_About this task_
In the entries below, identify every line with the string "area" and copy it.

_Records shown_
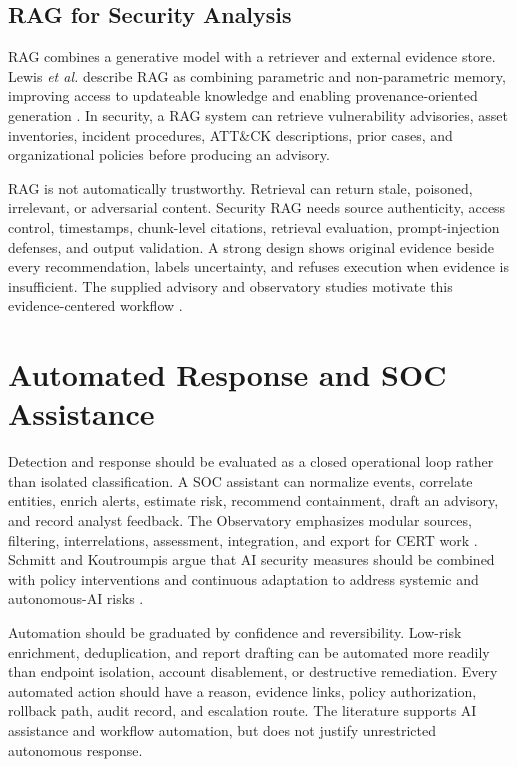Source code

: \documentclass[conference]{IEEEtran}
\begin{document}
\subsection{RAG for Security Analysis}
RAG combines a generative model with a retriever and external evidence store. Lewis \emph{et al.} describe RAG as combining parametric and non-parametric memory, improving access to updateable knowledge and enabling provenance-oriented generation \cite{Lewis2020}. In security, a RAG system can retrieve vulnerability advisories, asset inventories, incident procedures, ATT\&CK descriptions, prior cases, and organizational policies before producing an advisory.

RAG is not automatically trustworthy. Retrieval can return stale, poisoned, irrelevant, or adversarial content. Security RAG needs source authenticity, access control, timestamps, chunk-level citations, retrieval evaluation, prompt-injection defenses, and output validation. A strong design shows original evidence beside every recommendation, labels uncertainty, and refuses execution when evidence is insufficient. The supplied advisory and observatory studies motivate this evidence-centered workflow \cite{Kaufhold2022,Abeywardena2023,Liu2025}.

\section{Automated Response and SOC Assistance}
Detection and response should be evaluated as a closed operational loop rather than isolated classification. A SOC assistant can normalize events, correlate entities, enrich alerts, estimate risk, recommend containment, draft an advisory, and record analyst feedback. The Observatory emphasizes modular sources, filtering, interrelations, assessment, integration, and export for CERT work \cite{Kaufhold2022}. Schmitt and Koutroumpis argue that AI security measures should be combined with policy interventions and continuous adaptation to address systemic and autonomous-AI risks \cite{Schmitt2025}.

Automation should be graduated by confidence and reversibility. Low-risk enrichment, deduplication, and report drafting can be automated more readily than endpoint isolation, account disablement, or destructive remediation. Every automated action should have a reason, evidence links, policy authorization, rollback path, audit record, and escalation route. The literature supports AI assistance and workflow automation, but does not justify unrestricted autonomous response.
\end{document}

...

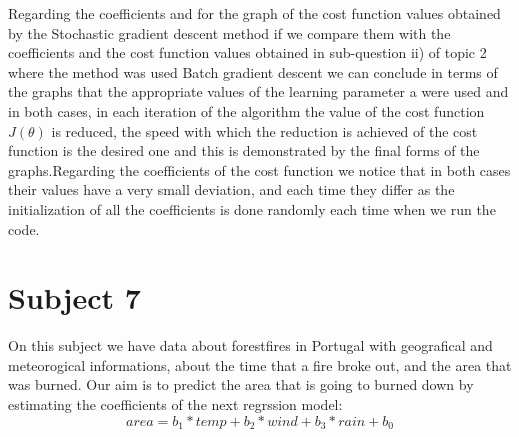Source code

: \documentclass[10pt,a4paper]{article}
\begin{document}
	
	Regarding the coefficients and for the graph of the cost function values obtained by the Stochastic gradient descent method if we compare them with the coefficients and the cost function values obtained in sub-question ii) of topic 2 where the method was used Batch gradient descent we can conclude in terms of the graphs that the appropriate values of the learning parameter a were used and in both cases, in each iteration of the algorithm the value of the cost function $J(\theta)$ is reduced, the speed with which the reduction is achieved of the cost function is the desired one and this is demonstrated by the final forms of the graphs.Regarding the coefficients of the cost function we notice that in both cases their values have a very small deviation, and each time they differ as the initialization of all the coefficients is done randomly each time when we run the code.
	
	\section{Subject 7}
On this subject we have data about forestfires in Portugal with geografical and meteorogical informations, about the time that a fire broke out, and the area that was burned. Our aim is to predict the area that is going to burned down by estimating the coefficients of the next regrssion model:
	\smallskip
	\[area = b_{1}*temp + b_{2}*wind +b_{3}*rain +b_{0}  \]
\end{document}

_Solved problem_
On this subject we have data about forestfires in Portugal with geografical and meteorogical informations, about the time that a fire broke out, and the area that was burned. Our aim is to predict the area that is going to burned down by estimating the coefficients of the next regrssion model:
	\[area = b_{1}*temp + b_{2}*wind +b_{3}*rain +b_{0}  \]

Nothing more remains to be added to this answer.